Есть какой-то парадокс в том, что именно христианская вера – религия, которая по своему существу есть par excellence религия живого личного общения с Богом, религия интимной близости и сродства между человеческой душой и Богом, – облеклась, пожалуй, в большей мере, чем другие религии, в жесткую, неподвижную броню застывших догматических формул. Помимо общей роковой тенденции всего живого постепенно застывать, костенеть, превращать гибкую, пластическую форму, необходимую всему живому, в форму омертвевшую, на которую переносится благоговейное почитание, первоначально относящееся к творческому, пульсирующему содержанию жизни, – помимо этой общей тенденции здесь, очевидно, имеет силу соотношение, выраженное в известной формуле: corruptio optimi pessima[11].
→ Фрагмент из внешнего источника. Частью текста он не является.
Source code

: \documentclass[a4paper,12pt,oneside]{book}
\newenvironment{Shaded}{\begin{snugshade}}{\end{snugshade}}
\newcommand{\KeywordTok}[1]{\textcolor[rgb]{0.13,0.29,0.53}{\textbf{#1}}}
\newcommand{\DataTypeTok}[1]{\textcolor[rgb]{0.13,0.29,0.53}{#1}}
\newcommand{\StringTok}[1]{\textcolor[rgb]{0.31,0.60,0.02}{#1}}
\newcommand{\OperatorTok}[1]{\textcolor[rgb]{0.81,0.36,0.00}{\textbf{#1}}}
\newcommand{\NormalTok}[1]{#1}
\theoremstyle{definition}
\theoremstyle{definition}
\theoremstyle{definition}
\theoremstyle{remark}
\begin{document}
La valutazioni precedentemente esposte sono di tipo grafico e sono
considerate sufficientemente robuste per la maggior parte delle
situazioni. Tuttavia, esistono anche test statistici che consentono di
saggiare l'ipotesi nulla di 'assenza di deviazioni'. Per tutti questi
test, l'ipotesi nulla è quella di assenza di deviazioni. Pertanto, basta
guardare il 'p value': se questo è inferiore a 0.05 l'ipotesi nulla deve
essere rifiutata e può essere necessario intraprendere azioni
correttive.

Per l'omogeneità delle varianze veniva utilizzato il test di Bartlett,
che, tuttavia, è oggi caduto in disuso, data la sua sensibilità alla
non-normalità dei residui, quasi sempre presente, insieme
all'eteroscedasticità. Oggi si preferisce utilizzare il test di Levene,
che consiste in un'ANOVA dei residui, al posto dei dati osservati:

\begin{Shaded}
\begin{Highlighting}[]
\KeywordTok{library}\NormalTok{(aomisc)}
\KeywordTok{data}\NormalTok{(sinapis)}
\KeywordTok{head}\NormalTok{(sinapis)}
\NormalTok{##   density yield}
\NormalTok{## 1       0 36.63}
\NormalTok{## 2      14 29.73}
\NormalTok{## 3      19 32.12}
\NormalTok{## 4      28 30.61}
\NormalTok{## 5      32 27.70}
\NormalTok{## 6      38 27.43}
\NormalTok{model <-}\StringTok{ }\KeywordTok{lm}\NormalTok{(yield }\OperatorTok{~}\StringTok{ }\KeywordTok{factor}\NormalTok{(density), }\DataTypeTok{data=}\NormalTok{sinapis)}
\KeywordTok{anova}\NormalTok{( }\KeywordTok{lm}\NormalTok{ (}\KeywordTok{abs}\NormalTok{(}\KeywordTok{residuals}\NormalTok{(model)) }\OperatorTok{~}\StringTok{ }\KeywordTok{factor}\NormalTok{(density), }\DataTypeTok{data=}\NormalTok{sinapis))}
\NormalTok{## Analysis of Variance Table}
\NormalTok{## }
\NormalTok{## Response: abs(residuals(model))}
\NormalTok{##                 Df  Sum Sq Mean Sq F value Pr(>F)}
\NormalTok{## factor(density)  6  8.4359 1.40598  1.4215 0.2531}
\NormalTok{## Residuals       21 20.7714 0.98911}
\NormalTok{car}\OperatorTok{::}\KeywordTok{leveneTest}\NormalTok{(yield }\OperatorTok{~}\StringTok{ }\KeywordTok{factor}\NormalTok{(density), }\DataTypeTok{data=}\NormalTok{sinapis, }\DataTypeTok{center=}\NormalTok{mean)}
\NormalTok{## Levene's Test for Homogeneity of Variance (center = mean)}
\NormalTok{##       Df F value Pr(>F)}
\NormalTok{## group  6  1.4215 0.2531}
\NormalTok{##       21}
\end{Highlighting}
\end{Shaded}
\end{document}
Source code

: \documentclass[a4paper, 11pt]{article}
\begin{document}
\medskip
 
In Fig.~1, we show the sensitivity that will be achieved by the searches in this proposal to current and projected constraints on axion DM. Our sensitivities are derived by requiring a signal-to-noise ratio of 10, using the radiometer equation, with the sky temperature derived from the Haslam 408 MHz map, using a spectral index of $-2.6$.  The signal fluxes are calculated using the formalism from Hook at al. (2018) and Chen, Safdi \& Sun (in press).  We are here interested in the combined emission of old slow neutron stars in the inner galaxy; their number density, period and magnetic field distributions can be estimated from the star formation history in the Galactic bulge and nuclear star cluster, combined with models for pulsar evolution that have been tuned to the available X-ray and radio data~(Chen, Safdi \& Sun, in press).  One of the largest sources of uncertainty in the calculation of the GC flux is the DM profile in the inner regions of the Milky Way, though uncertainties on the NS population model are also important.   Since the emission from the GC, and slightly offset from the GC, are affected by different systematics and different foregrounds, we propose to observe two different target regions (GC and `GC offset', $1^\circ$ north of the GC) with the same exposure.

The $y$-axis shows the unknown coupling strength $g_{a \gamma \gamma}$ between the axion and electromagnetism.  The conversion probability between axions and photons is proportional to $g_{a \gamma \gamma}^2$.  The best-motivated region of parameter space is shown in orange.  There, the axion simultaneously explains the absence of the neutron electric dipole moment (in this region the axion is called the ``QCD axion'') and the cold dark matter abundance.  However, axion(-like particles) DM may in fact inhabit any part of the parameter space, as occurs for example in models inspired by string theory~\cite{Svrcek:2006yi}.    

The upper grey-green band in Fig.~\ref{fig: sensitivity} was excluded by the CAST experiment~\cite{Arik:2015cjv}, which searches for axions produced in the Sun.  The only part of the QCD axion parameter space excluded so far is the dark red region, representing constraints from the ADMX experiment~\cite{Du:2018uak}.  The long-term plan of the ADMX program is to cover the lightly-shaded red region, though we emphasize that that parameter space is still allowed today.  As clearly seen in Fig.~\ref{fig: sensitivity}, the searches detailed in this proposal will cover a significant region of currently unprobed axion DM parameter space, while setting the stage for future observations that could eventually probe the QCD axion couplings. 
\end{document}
Именно богатство, полнота конкретного религиозного знания, открывающегося христианской религиозной установке, влечет в особенной мере к осмыслению ее содержания в догматических суждениях; вместе с тем парадоксальность христианской веры перед лицом обычных жизненных и моральных воззрений, неся в себе опасность упрощенного, ложного, искажающего и потому гибельного ее истолкования, вызывает здесь потребность в точном фиксировании нюансов истины. К этому общему соотношению присоединился еще ряд случайных исторических оснований. Главными историческими носителями и выразителями христианской веры в века ее формирования были греки и римляне; при этом склонность греческого ума к утонченному философскому умозрению сочеталась со склонностью римского ума к отчетливому, трезвому, логически фиксированному, рационалистически упрощенному выражению мыслей и потому к превращению живой морально-духовной истины в рационально общую, твердую правовую норму. И к этому, наконец, присоединилось еще и то, что среди политической анархии первых веков христианской эры утверждение правового порядка и единства государственной власти было возможно лишь через единство веры; отсюда возникла потребность противоестественного принудительного рационального нормирования содержания веры. Новое пробуждение истинно христианского духа личной, непосредственной связи человеческой души с Богом выразилось сначала, в эпоху Реформации, в силу исторической привычки к застывшим догматическим формулам, менее в оживлении догматического сознания, чем в ожесточенной борьбе разных догматических формулировок (и вместе с тем в противопоставлении одного религиозного авторитета другому); а позднейшее пробуждение тоже истинно христианского духа свободы совпало с бунтом против веры вообще, с возникновением духа неверия, с прославлением самочинной свободы человека, с утратой понимания самого существа веры. Европейскому христианскому человечеству нужно было пройти через все эти испытания и шатания, прежде чем стало психологически возможно вернуться к пониманию истинного существа веры и тем самым к пониманию положительного значения догматов веры как интеллектуального выражения живых истин, открывающихся в религиозном опыте.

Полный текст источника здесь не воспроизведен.